**Problem requirements:**
Copy, from the material below, every line in which the word "documentclass" can be found.

***** Records for the task *****

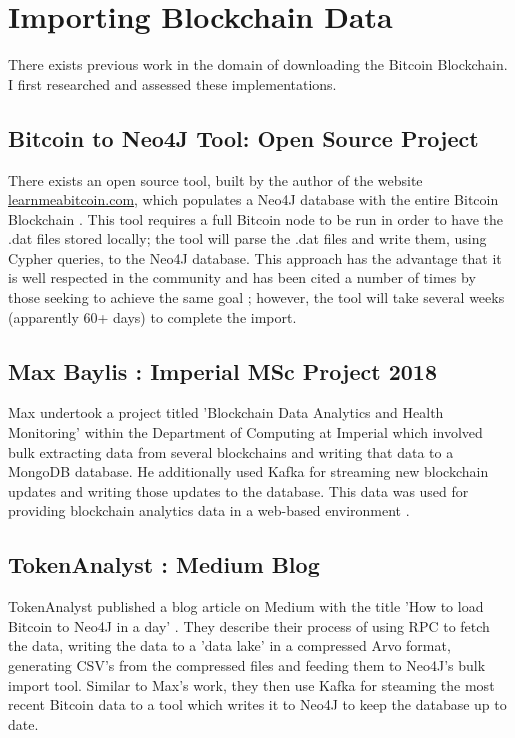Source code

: \section{Importing Blockchain Data}\label{design-db-previous-work}
There exists previous work in the domain of downloading the Bitcoin Blockchain. I first researched and assessed these implementations. 

\subsection{Bitcoin to Neo4J Tool: Open Source Project}
There exists an open source tool, built by the author of the website \url{learnmeabitcoin.com}, which populates a Neo4J database with the entire Bitcoin Blockchain \cite{RefWorks:doc:5c98e031e4b068320632cef2}. This tool requires a full Bitcoin node to be run in order to have the .dat files stored locally; the tool will parse the .dat files and write them, using Cypher queries, to the Neo4J database. This approach has the advantage that it is well respected in the community and has been cited a number of times by those seeking to achieve the same goal \cite{RefWorks:doc:5c98e0cde4b044512c0b8641}; however, the tool will take several weeks (apparently 60+ days) to complete the import. 

\subsection{Max Baylis : Imperial MSc Project 2018}\label{background-max-baylist-project}
Max undertook a project titled 'Blockchain Data Analytics and Health Monitoring' within the Department of Computing at Imperial \cite{RefWorks:doc:5c6bd151e4b041254f892045} which involved bulk extracting data from several blockchains and writing that data to a MongoDB database. He additionally used Kafka for streaming new blockchain updates and writing those updates to the database. This data was used for providing blockchain analytics data in a web-based environment \cite{RefWorks:doc:5c6bd151e4b041254f892045}. 

\subsection{TokenAnalyst : Medium Blog}
TokenAnalyst published a blog article on Medium with the title 'How to load Bitcoin to Neo4J in a day' \cite{RefWorks:doc:5c98e0cde4b044512c0b8641}. They describe their process of using RPC to fetch the data, writing the data to a 'data lake' in a compressed Arvo format, generating CSV's from the compressed files and feeding them to Neo4J's bulk import tool. Similar to Max's work, they then use Kafka for steaming the most recent Bitcoin data to a tool which writes it to Neo4J to keep the database up to date. 

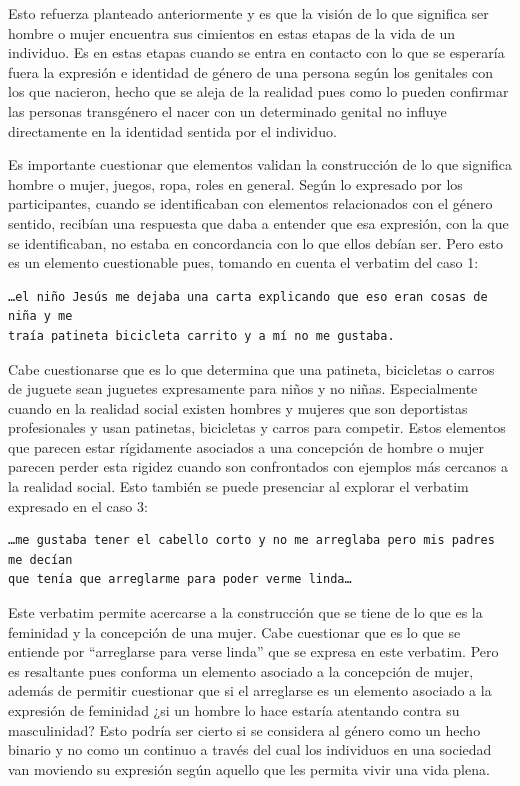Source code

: Esto refuerza planteado anteriormente y es que la visión de lo que
significa ser hombre o mujer encuentra sus cimientos en estas etapas de la vida
de un individuo. Es en estas etapas cuando se entra en contacto con lo que se
esperaría fuera la expresión e identidad de género de una persona según los
genitales con los que nacieron, hecho que se aleja de la realidad pues como lo
pueden confirmar las personas transgénero el nacer con un determinado genital no
influye directamente en la identidad sentida por el individuo.

Es importante cuestionar que elementos validan la construcción de lo que
significa hombre o mujer, juegos, ropa, roles en general. Según lo expresado por
los participantes, cuando se identificaban con elementos relacionados con el
género sentido, recibían una respuesta que daba a entender que esa expresión,
con la que se identificaban, no estaba en concordancia con lo que ellos debían
ser. Pero esto es un elemento cuestionable pues, tomando en cuenta el verbatim
del caso 1:

\begin{verbatim}
…el niño Jesús me dejaba una carta explicando que eso eran cosas de niña y me
traía patineta bicicleta carrito y a mí no me gustaba.
\end{verbatim}

Cabe cuestionarse que es lo que determina que una patineta, bicicletas o carros
de juguete sean juguetes expresamente para niños y no niñas. Especialmente
cuando en la realidad social existen hombres y mujeres que son deportistas
profesionales y usan patinetas, bicicletas y carros para competir. Estos
elementos que parecen estar rígidamente asociados a una concepción de hombre o
mujer parecen perder esta rigidez cuando son confrontados con ejemplos más
cercanos a la realidad social. Esto también se puede presenciar al explorar el
verbatim expresado en el caso 3:

\begin{verbatim}
…me gustaba tener el cabello corto y no me arreglaba pero mis padres me decían
que tenía que arreglarme para poder verme linda…
\end{verbatim}

Este verbatim permite acercarse a la construcción que se tiene de lo que es la
feminidad y la concepción de una mujer. Cabe cuestionar que es lo que se
entiende por “arreglarse para verse linda” que se expresa en este verbatim. Pero
es resaltante pues conforma un elemento asociado a la concepción de mujer,
además de permitir cuestionar que si el arreglarse es un elemento asociado a la
expresión de feminidad ¿si un hombre lo hace estaría atentando contra su
masculinidad? Esto podría ser cierto si se considera al género como un hecho
binario y no como un continuo a través del cual los individuos en una sociedad
van moviendo su expresión según aquello que les permita vivir una vida plena.

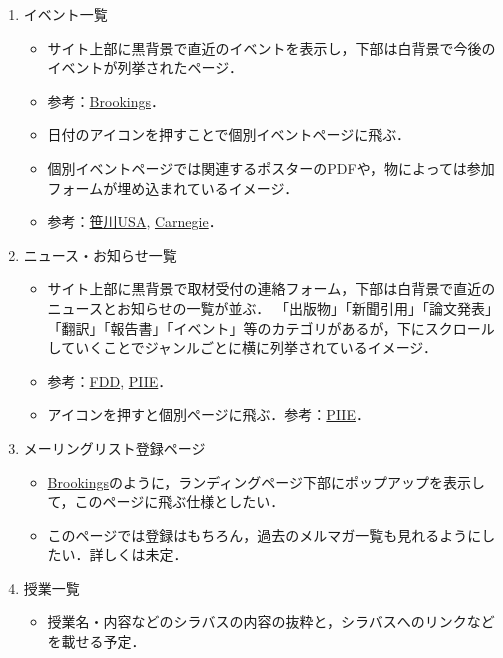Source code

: \documentclass[uplatex,dvipdfmx]{jsarticle}
\begin{document}
\begin{enumerate}
\begin{itemize}
    \end{itemize}
    \item イベント一覧
    \begin{itemize}
        \item サイト上部に黒背景で直近のイベントを表示し，下部は白背景で今後のイベントが列挙されたページ．
        \item 参考：\href{https://www.brookings.edu/events/}{Brookings}．
        \item 日付のアイコンを押すことで個別イベントページに飛ぶ．
        \item 個別イベントページでは関連するポスターのPDFや，物によっては参加フォームが埋め込まれているイメージ．
        \item 参考：\href{https://spfusa.org/event/u-s-japan-relations-portland-oregon-impact-trade-economy-community/}{笹川USA}, \href{https://carnegieendowment.org/2018/02/15/taiwan-strait-update-event-6818}{Carnegie}．
    \end{itemize}
    \item ニュース・お知らせ一覧
    \begin{itemize}
        \item サイト上部に黒背景で取材受付の連絡フォーム，下部は白背景で直近のニュースとお知らせの一覧が並ぶ．
        「出版物」「新聞引用」「論文発表」「翻訳」「報告書」「イベント」等のカテゴリがあるが，下にスクロールしていくことでジャンルごとに横に列挙されているイメージ．
        \item 参考：\href{https://www.fdd.org/media/}{FDD}, \href{https://www.piie.com/newsroom}{PIIE}．
        \item アイコンを押すと個別ページに飛ぶ．参考：\href{https://www.piie.com/newsroom/press-releases/douglas-irwin-and-mary-lovely-join-peterson-institute-international}{PIIE}．
    \end{itemize}
    \item メーリングリスト登録ページ
    \begin{itemize}
        \item \href{https://www.brookings.edu/}{Brookings}のように，ランディングページ下部にポップアップを表示して，このページに飛ぶ仕様としたい．
        \item このページでは登録はもちろん，過去のメルマガ一覧も見れるようにしたい．詳しくは未定．
    \end{itemize}
    \item 授業一覧
    \begin{itemize}
        \item 授業名・内容などのシラバスの内容の抜粋と，シラバスへのリンクなどを載せる予定．

\end{itemize}
\end{enumerate}
\end{document}
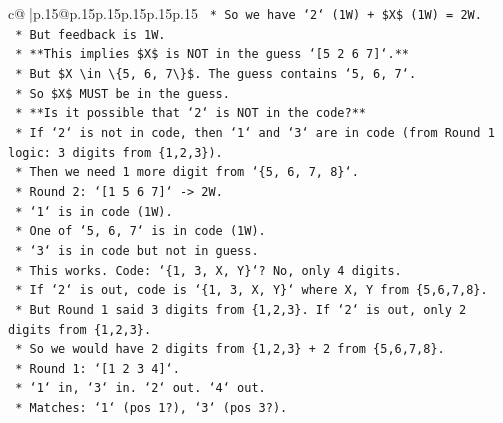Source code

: \documentclass{article}
\begin{document}
{\begin{supertabular}{c@{$\;$}|p{.15\linewidth}@{}p{.15\linewidth}p{.15\linewidth}p{.15\linewidth}p{.15\linewidth}p{.15\linewidth}}
{{{\texttt{                                *   So we have `2` (1W) + \$X\$ (1W) = 2W.} \\
\texttt{                                *   But feedback is 1W.} \\
\texttt{                                *   **This implies \$X\$ is NOT in the guess `{[}5 2 6 7{]}`.**} \\
\texttt{                                *   But \$X \textbackslash{}in \textbackslash{}\{5, 6, 7\textbackslash{}\}\$. The guess contains `5, 6, 7`.} \\
\texttt{                                *   So \$X\$ MUST be in the guess.} \\
\texttt{                                *   **Is it possible that `2` is NOT in the code?**} \\
\texttt{                                    *   If `2` is not in code, then `1` and `3` are in code (from Round 1 logic: 3 digits from \{1,2,3\}).} \\
\texttt{                                    *   Then we need 1 more digit from `\{5, 6, 7, 8\}`.} \\
\texttt{                                    *   Round 2: `{[}1 5 6 7{]}` {-}> 2W.} \\
\texttt{                                        *   `1` is in code (1W).} \\
\texttt{                                        *   One of `5, 6, 7` is in code (1W).} \\
\texttt{                                        *   `3` is in code but not in guess.} \\
\texttt{                                        *   This works. Code: `\{1, 3, X, Y\}`? No, only 4 digits.} \\
\texttt{                                        *   If `2` is out, code is `\{1, 3, X, Y\}` where X, Y from \{5,6,7,8\}.} \\
\texttt{                                        *   But Round 1 said 3 digits from \{1,2,3\}. If `2` is out, only 2 digits from \{1,2,3\}.} \\
\texttt{                                        *   So we would have 2 digits from \{1,2,3\} + 2 from \{5,6,7,8\}.} \\
\texttt{                                        *   Round 1: `{[}1 2 3 4{]}`.} \\
\texttt{                                            *   `1` in, `3` in. `2` out. `4` out.} \\
\texttt{                                            *   Matches: `1` (pos 1?), `3` (pos 3?).} \\
}}}
\end{supertabular}}
\end{document}
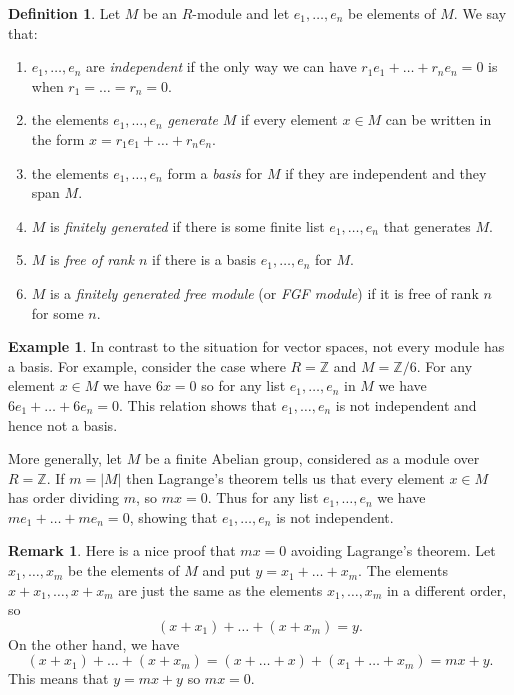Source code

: \documentclass{amsart}
\newcommand{\Z}         {{\mathbb{Z}}}
\renewcommand{\:}{\colon}
\theoremstyle{definition}
\newtheorem{remark}[theorem]{Remark}
\newtheorem{definition}[theorem]{Definition}
\newtheorem{example}[theorem]{Example}
\begin{document}
\begin{definition}
 Let $M$ be an $R$-module and let $e_1,\ldots,e_n$ be elements of
 $M$.  We say that:
 \begin{enumerate}
 \item $e_1,\ldots,e_n$ are \emph{independent} if the only
  way we can have $r_1e_1+\ldots+r_ne_n=0$ is when $r_1=\ldots=r_n=0$.
 \item the elements $e_1,\ldots,e_n$ \emph{generate} $M$ if every
  element $x\in M$ can be written in the form
  $x=r_1e_1+\ldots+r_ne_n$.
 \item the elements $e_1,\ldots,e_n$ form a \emph{basis} for $M$ if
  they are independent and they span $M$.
 \item $M$ is \emph{finitely generated} if there is some finite list
  $e_1,\ldots,e_n$ that generates $M$.
 \item $M$ is \emph{free of rank $n$} if there is a basis
  $e_1,\ldots,e_n$ for $M$.
 \item $M$ is a \emph{finitely generated free module} (or \emph{FGF
    module}) if it is free of rank $n$ for some $n$.
 \end{enumerate}
\end{definition}
\begin{example}
 In contrast to the situation for vector spaces, not every module has
 a basis.  For example, consider the case where $R=\Z$ and $M=\Z/6$.
 For any element $x\in M$ we have $6x=0$ so for any list
 $e_1,\ldots,e_n$ in $M$ we have $6e_1+\ldots+6e_n=0$.  This relation
 shows that $e_1,\ldots,e_n$ is not independent and hence not a basis.

 More generally, let $M$ be a finite Abelian group, considered as a
 module over $R=\Z$.  If $m=|M|$ then Lagrange's theorem tells us that
 every element $x\in M$ has order dividing $m$, so $mx=0$.  Thus for
 any list $e_1,\ldots,e_n$ we have $me_1+\ldots+me_n=0$, showing that
 $e_1,\ldots,e_n$ is not independent.
\end{example}
\begin{remark}
 Here is a nice proof that $mx=0$ avoiding Lagrange's theorem.  Let
 $x_1,\ldots,x_m$ be the elements of $M$ and put $y=x_1+\ldots+x_m$.
 The elements $x+x_1,\ldots,x+x_m$ are just the same as the elements
 $x_1,\ldots,x_m$ in a different order, so 
 \[ (x + x_1) + \ldots + (x + x_m) = y. \]
 On the other hand, we have
 \[ (x + x_1) + \ldots + (x + x_m) = (x+\ldots+x)+(x_1+\ldots+x_m)
     = mx+y.
 \]
 This means that $y=mx+y$ so $mx=0$.
\end{remark}
\end{document}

*****

**Response to the task:**
: \documentclass[uplatex,dvipdfmx]{jsarticle}
: \documentclass{article}
: \documentclass{amsart}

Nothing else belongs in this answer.